EXERCISE INSTRUCTIONS: In your copy, reproduce each entry exactly and include no picture.
○ ○ ○
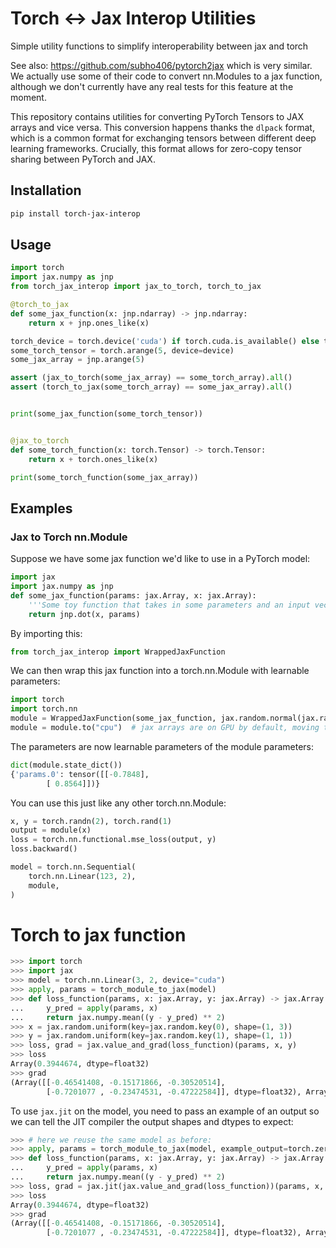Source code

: # Torch <-> Jax Interop Utilities

Simple utility functions to simplify interoperability between jax and torch

See also: https://github.com/subho406/pytorch2jax which is very similar. We actually use some
of their code to convert nn.Modules to a jax function, although we don't currently have any real tests for this feature at the moment.


This repository contains utilities for converting PyTorch Tensors to JAX arrays and vice versa.
This conversion happens thanks the `dlpack` format, which is a common format for exchanging tensors between different deep learning frameworks. Crucially, this format allows for zero-copy tensor sharing between PyTorch and JAX.

## Installation
```bash
pip install torch-jax-interop
```

## Usage

```python
import torch
import jax.numpy as jnp
from torch_jax_interop import jax_to_torch, torch_to_jax

@torch_to_jax
def some_jax_function(x: jnp.ndarray) -> jnp.ndarray:
    return x + jnp.ones_like(x)

torch_device = torch.device('cuda') if torch.cuda.is_available() else torch.device('cpu')
some_torch_tensor = torch.arange(5, device=device)
some_jax_array = jnp.arange(5)

assert (jax_to_torch(some_jax_array) == some_torch_array).all()
assert (torch_to_jax(some_torch_array) == some_jax_array).all()


print(some_jax_function(some_torch_tensor))


@jax_to_torch
def some_torch_function(x: torch.Tensor) -> torch.Tensor:
    return x + torch.ones_like(x)

print(some_torch_function(some_jax_array))
```


## Examples


### Jax to Torch nn.Module

Suppose we have some jax function we'd like to use in a PyTorch model:

```python
import jax
import jax.numpy as jnp
def some_jax_function(params: jax.Array, x: jax.Array):
    '''Some toy function that takes in some parameters and an input vector.'''
    return jnp.dot(x, params)
```

By importing this:

```python
from torch_jax_interop import WrappedJaxFunction
```

We can then wrap this jax function into a torch.nn.Module with learnable parameters:

```python
import torch
import torch.nn
module = WrappedJaxFunction(some_jax_function, jax.random.normal(jax.random.key(0), (2, 1)))
module = module.to("cpu")  # jax arrays are on GPU by default, moving them to CPU for this example.
```

The parameters are now learnable parameters of the module parameters:

```python
dict(module.state_dict())
{'params.0': tensor([[-0.7848],
        [ 0.8564]])}
```

You can use this just like any other torch.nn.Module:

```python
x, y = torch.randn(2), torch.rand(1)
output = module(x)
loss = torch.nn.functional.mse_loss(output, y)
loss.backward()

model = torch.nn.Sequential(
    torch.nn.Linear(123, 2),
    module,
)
```


# Torch to jax function



```python
>>> import torch
>>> import jax
>>> model = torch.nn.Linear(3, 2, device="cuda")
>>> apply, params = torch_module_to_jax(model)
>>> def loss_function(params, x: jax.Array, y: jax.Array) -> jax.Array:
...     y_pred = apply(params, x)
...     return jax.numpy.mean((y - y_pred) ** 2)
>>> x = jax.random.uniform(key=jax.random.key(0), shape=(1, 3))
>>> y = jax.random.uniform(key=jax.random.key(1), shape=(1, 1))
>>> loss, grad = jax.value_and_grad(loss_function)(params, x, y)
>>> loss
Array(0.3944674, dtype=float32)
>>> grad
(Array([[-0.46541408, -0.15171866, -0.30520514],
        [-0.7201077 , -0.23474531, -0.47222584]], dtype=float32), Array([-0.4821338, -0.7459771], dtype=float32))
```

To use `jax.jit` on the model, you need to pass an example of an output so we can
tell the JIT compiler the output shapes and dtypes to expect:

```python
>>> # here we reuse the same model as before:
>>> apply, params = torch_module_to_jax(model, example_output=torch.zeros(1, 2, device="cuda"))
>>> def loss_function(params, x: jax.Array, y: jax.Array) -> jax.Array:
...     y_pred = apply(params, x)
...     return jax.numpy.mean((y - y_pred) ** 2)
>>> loss, grad = jax.jit(jax.value_and_grad(loss_function))(params, x, y)
>>> loss
Array(0.3944674, dtype=float32)
>>> grad
(Array([[-0.46541408, -0.15171866, -0.30520514],
        [-0.7201077 , -0.23474531, -0.47222584]], dtype=float32), Array([-0.4821338, -0.7459771], dtype=float32))
```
○ ○ ○
RESULT OF THE EXERCISE:
Source code

: # Torch <-> Jax Interop Utilities

Simple utility functions to simplify interoperability between jax and torch

See also: https://github.com/subho406/pytorch2jax which is very similar. We actually use some
of their code to convert nn.Modules to a jax function, although we don't currently have any real tests for this feature at the moment.


This repository contains utilities for converting PyTorch Tensors to JAX arrays and vice versa.
This conversion happens thanks the `dlpack` format, which is a common format for exchanging tensors between different deep learning frameworks. Crucially, this format allows for zero-copy tensor sharing between PyTorch and JAX.

## Installation
```bash
pip install torch-jax-interop
```

## Usage

```python
import torch
import jax.numpy as jnp
from torch_jax_interop import jax_to_torch, torch_to_jax

@torch_to_jax
def some_jax_function(x: jnp.ndarray) -> jnp.ndarray:
    return x + jnp.ones_like(x)

torch_device = torch.device('cuda') if torch.cuda.is_available() else torch.device('cpu')
some_torch_tensor = torch.arange(5, device=device)
some_jax_array = jnp.arange(5)

assert (jax_to_torch(some_jax_array) == some_torch_array).all()
assert (torch_to_jax(some_torch_array) == some_jax_array).all()


print(some_jax_function(some_torch_tensor))


@jax_to_torch
def some_torch_function(x: torch.Tensor) -> torch.Tensor:
    return x + torch.ones_like(x)

print(some_torch_function(some_jax_array))
```


## Examples


### Jax to Torch nn.Module

Suppose we have some jax function we'd like to use in a PyTorch model:

```python
import jax
import jax.numpy as jnp
def some_jax_function(params: jax.Array, x: jax.Array):
    '''Some toy function that takes in some parameters and an input vector.'''
    return jnp.dot(x, params)
```

By importing this:

```python
from torch_jax_interop import WrappedJaxFunction
```

We can then wrap this jax function into a torch.nn.Module with learnable parameters:

```python
import torch
import torch.nn
module = WrappedJaxFunction(some_jax_function, jax.random.normal(jax.random.key(0), (2, 1)))
module = module.to("cpu")  # jax arrays are on GPU by default, moving them to CPU for this example.
```

The parameters are now learnable parameters of the module parameters:

```python
dict(module.state_dict())
{'params.0': tensor([[-0.7848],
        [ 0.8564]])}
```

You can use this just like any other torch.nn.Module:

```python
x, y = torch.randn(2), torch.rand(1)
output = module(x)
loss = torch.nn.functional.mse_loss(output, y)
loss.backward()

model = torch.nn.Sequential(
    torch.nn.Linear(123, 2),
    module,
)
```


# Torch to jax function



```python
>>> import torch
>>> import jax
>>> model = torch.nn.Linear(3, 2, device="cuda")
>>> apply, params = torch_module_to_jax(model)
>>> def loss_function(params, x: jax.Array, y: jax.Array) -> jax.Array:
...     y_pred = apply(params, x)
...     return jax.numpy.mean((y - y_pred) ** 2)
>>> x = jax.random.uniform(key=jax.random.key(0), shape=(1, 3))
>>> y = jax.random.uniform(key=jax.random.key(1), shape=(1, 1))
>>> loss, grad = jax.value_and_grad(loss_function)(params, x, y)
>>> loss
Array(0.3944674, dtype=float32)
>>> grad
(Array([[-0.46541408, -0.15171866, -0.30520514],
        [-0.7201077 , -0.23474531, -0.47222584]], dtype=float32), Array([-0.4821338, -0.7459771], dtype=float32))
```

To use `jax.jit` on the model, you need to pass an example of an output so we can
tell the JIT compiler the output shapes and dtypes to expect:

```python
>>> # here we reuse the same model as before:
>>> apply, params = torch_module_to_jax(model, example_output=torch.zeros(1, 2, device="cuda"))
>>> def loss_function(params, x: jax.Array, y: jax.Array) -> jax.Array:
...     y_pred = apply(params, x)
...     return jax.numpy.mean((y - y_pred) ** 2)
>>> loss, grad = jax.jit(jax.value_and_grad(loss_function))(params, x, y)
>>> loss
Array(0.3944674, dtype=float32)
>>> grad
(Array([[-0.46541408, -0.15171866, -0.30520514],
        [-0.7201077 , -0.23474531, -0.47222584]], dtype=float32), Array([-0.4821338, -0.7459771], dtype=float32))
```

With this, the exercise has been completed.